The distinction is not whether it’s treated as a fly or as a grounder. It’s based on whether the wall being struck is in the field of play or not. Some walls, or parts of walls, are in the field of play; others are not.
a. If a fly ball makes contact with a wall in the field of play, then lands outside of the field of play, it’s a double.
b. If a fly ball makes contact with a wall in the field of play, then comes back onto the field or to a fielder, the ball is live, and the batter and all runners advance at their own risk.
c. If a fly ball makes contact with a wall outside the field of play, and remains outside the field of play, it is a home run.
d. If a fly ball makes contact with a wall outside the field of play, then comes back onto the field or to a fielder, it is still a home run. An example is J.D. Drew’s home run in this game: anything to the right of the yellow line is considered outside the field of play.
(For the sake of this discussion, the ball will always be in fair territory. Different rules may apply depending on whether the ball hits a wall while foul then goes fair, or hits fair then goes foul.)
Most of the confusion arises when an umpire cannot recognize whether a wall that has been struck was in the field of play or outside the field of play. They’re generally not confused about which wall is in or out; rather, sometimes they cannot discern which wall, or which part of a wall, has been struck by the ball. In those cases the umpire might rule in c. or d. that the ball is still live, thinking that it struck a wall in the field of play. Likewise in a. or b. they might rule that the ball struck a wall outside the field of play, producing a home run. The umpires’ judgment is what matters.

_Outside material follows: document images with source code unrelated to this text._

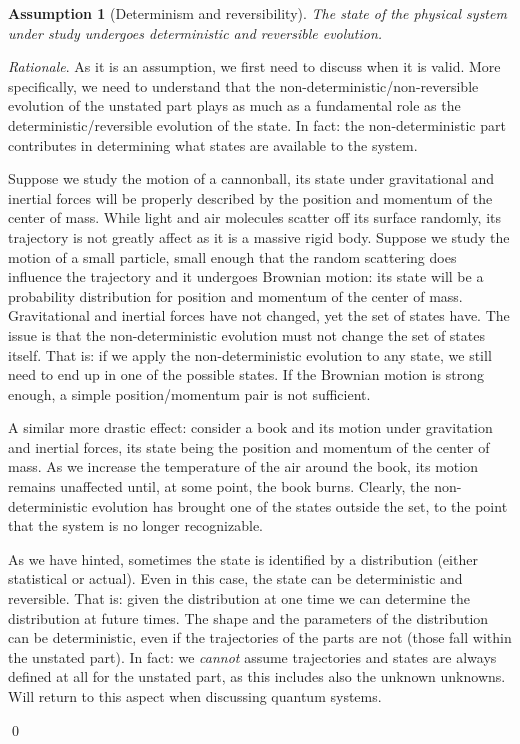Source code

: \documentclass[aps,pra,10pt,twocolumn,floatfix,nofootinbib]{revtex4-1}
\newtheorem{assump}{Assumption}
\theoremstyle{definition}
\newenvironment{rationale}{\emph{Rationale}.}{\qed}
\begin{document}
\begin{assump}[Determinism and reversibility]\label{detrevass}
The state of the physical system under study undergoes deterministic and reversible evolution.
\end{assump}

\begin{rationale}
As it is an assumption, we first need to discuss when it is valid. More specifically, we need to understand that the non-deterministic/non-reversible evolution of the unstated part plays as much as a fundamental role as the deterministic/reversible evolution of the state. In fact: the non-deterministic part contributes in determining what states are available to the system.

Suppose we study the motion of a cannonball, its state under gravitational and inertial forces will be properly described by the position and momentum of the center of mass. While light and air molecules scatter off its surface randomly, its trajectory is not greatly affect as it is a massive rigid body. Suppose we study the motion of a small particle, small enough that the random scattering does influence the trajectory and it undergoes Brownian motion: its state will be a probability distribution for position and momentum of the center of mass. Gravitational and inertial forces have not changed, yet the set of states have. The issue is that the non-deterministic evolution must not change the set of states itself. That is: if we apply the non-deterministic evolution to any state, we still need to end up in one of the possible states. If the Brownian motion is strong enough, a simple position/momentum pair is not sufficient.

A similar more drastic effect: consider a book and its motion under gravitation and inertial forces, its state being the position and momentum of the center of mass. As we increase the temperature of the air around the book, its motion remains unaffected until, at some point, the book burns. Clearly, the non-deterministic evolution has brought one of the states outside the set, to the point that the system is no longer recognizable.

As we have hinted, sometimes the state is identified by a distribution (either statistical or actual). Even in this case, the state can be deterministic and reversible. That is: given the distribution at one time we can determine the distribution at future times. The shape and the parameters of the distribution can be deterministic, even if the trajectories of the parts are not (those fall within the unstated part). In fact: we \emph{cannot} assume trajectories and states are always defined at all for the unstated part, as this includes also the unknown unknowns. Will return to this aspect when discussing quantum systems.


\end{rationale}
\end{document}
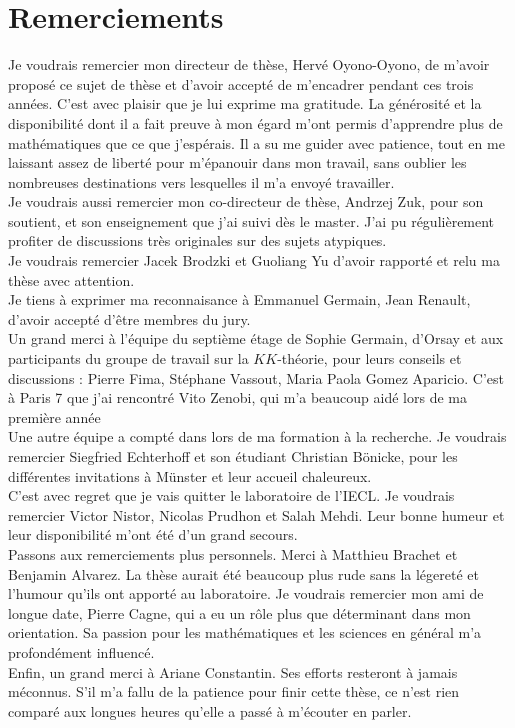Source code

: \section*{Remerciements}

Je voudrais remercier mon directeur de thèse, Hervé Oyono-Oyono, de m'avoir proposé ce sujet de thèse et d'avoir accepté de m'encadrer pendant ces trois années. C'est avec plaisir que je lui exprime ma gratitude. La générosité et la disponibilité dont il a fait preuve à mon égard m'ont permis d'apprendre plus de mathématiques que ce que j'espérais. Il a su me guider avec patience, tout en me laissant assez de liberté pour m'épanouir dans mon travail, sans oublier les nombreuses destinations vers lesquelles il m'a envoyé travailler. \\

Je voudrais aussi remercier mon co-directeur de thèse, Andrzej Zuk, pour son soutient, et son enseignement que j'ai suivi dès le master. J'ai pu régulièrement profiter de discussions très originales sur des sujets atypiques.\\

Je voudrais remercier Jacek Brodzki et Guoliang Yu d'avoir rapporté et relu ma thèse avec attention. \\

Je tiens à exprimer ma reconnaisance à Emmanuel Germain, Jean Renault, d'avoir accepté d'être membres du jury.\\   

Un grand merci à l'équipe du septième étage de Sophie Germain, d'Orsay et aux participants du groupe de travail sur la $KK$-théorie, pour leurs conseils et discussions : Pierre Fima, Stéphane Vassout, Maria Paola Gomez Aparicio. C'est à Paris 7 que j'ai rencontré Vito Zenobi, qui m'a beaucoup aidé lors de ma première année \\

Une autre équipe a compté dans lors de ma formation à la recherche. Je voudrais remercier Siegfried Echterhoff et son étudiant Christian Bönicke, pour les différentes invitations à Münster et leur accueil chaleureux.\\

C'est avec regret que je vais quitter le laboratoire de l'IECL. Je voudrais remercier Victor Nistor, Nicolas Prudhon et Salah Mehdi. Leur bonne humeur et leur disponibilité m'ont été d'un grand secours. \\

Passons aux remerciements plus personnels. Merci à Matthieu Brachet et Benjamin Alvarez. La thèse aurait été beaucoup plus rude sans la légereté et l'humour qu'ils ont apporté au laboratoire. Je voudrais remercier mon ami de longue date, Pierre Cagne, qui a eu un rôle plus que déterminant dans mon orientation. Sa passion pour les mathématiques et les sciences en général m'a profondément influencé. \\

Enfin, un grand merci à Ariane Constantin. Ses efforts resteront à jamais méconnus. S'il m'a fallu de la patience pour finir cette thèse, ce n'est rien comparé aux longues heures qu'elle a passé à m'écouter en parler.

The only way for your scenario 3 to occur - a ball bouncing off a wall, then being caught for an out - is if, in an umpire’s judgment, the ball didn’t touch the wall first. Once the ball makes contact with a wall it is either a dead ball and a hit (in a., c., or d.), or a live ball akin to a ball that has already touched the ground (in b.). It is very unlikely* that an umpire would have such poor judgment that they could not recognize a ball hitting an object such as a wall.
* The exception is Angel Hernandez. Though some umpires make bad calls, Hernandez is the only one I could imagine as being able to get such a call wrong.